Give back the lines of the entries below exactly as written, from the first line to the line holding "- [x] Import lazy pour éviter cycles", both included, with the pictures omitted.
[Opening Material provided section]
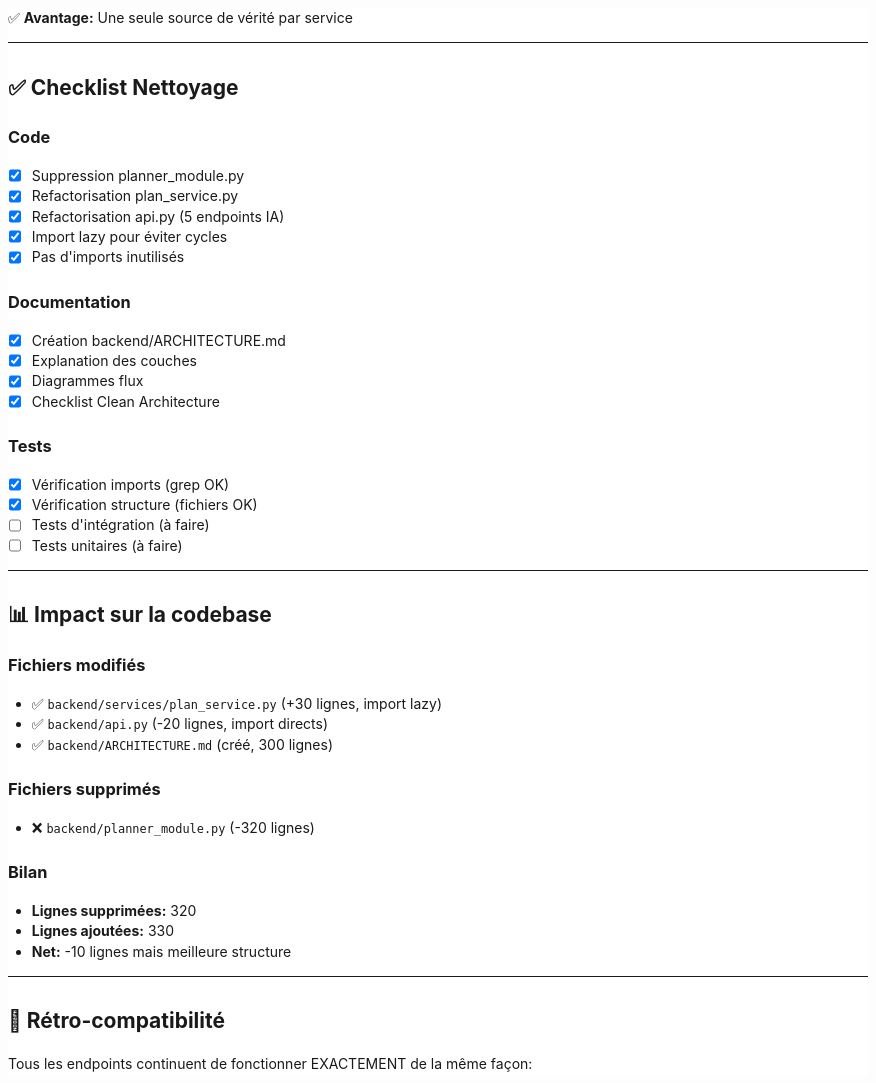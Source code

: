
 ```
```

✅ **Avantage:** Une seule source de vérité par service

---

## ✅ Checklist Nettoyage

### Code
- [x] Suppression planner_module.py
- [x] Refactorisation plan_service.py
- [x] Refactorisation api.py (5 endpoints IA)
- [x] Import lazy pour éviter cycles
- [x] Pas d'imports inutilisés

### Documentation
- [x] Création backend/ARCHITECTURE.md
- [x] Explanation des couches
- [x] Diagrammes flux
- [x] Checklist Clean Architecture

### Tests
- [x] Vérification imports (grep OK)
- [x] Vérification structure (fichiers OK)
- [ ] Tests d'intégration (à faire)
- [ ] Tests unitaires (à faire)

---

## 📊 Impact sur la codebase

### Fichiers modifiés
- ✅ `backend/services/plan_service.py` (+30 lignes, import lazy)
- ✅ `backend/api.py` (-20 lignes, import directs)
- ✅ `backend/ARCHITECTURE.md` (créé, 300 lignes)

### Fichiers supprimés
- ❌ `backend/planner_module.py` (-320 lignes)

### Bilan
- **Lignes supprimées:** 320
- **Lignes ajoutées:** 330
- **Net:** -10 lignes mais meilleure structure

---

## 🧪 Rétro-compatibilité

Tous les endpoints continuent de fonctionner EXACTEMENT de la même façon:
[Closing Material provided section]
- **Answer below**:
Source code

:
 ```
```

✅ **Avantage:** Une seule source de vérité par service

---

## ✅ Checklist Nettoyage

### Code
- [x] Suppression planner_module.py
- [x] Refactorisation plan_service.py
- [x] Refactorisation api.py (5 endpoints IA)
- [x] Import lazy pour éviter cycles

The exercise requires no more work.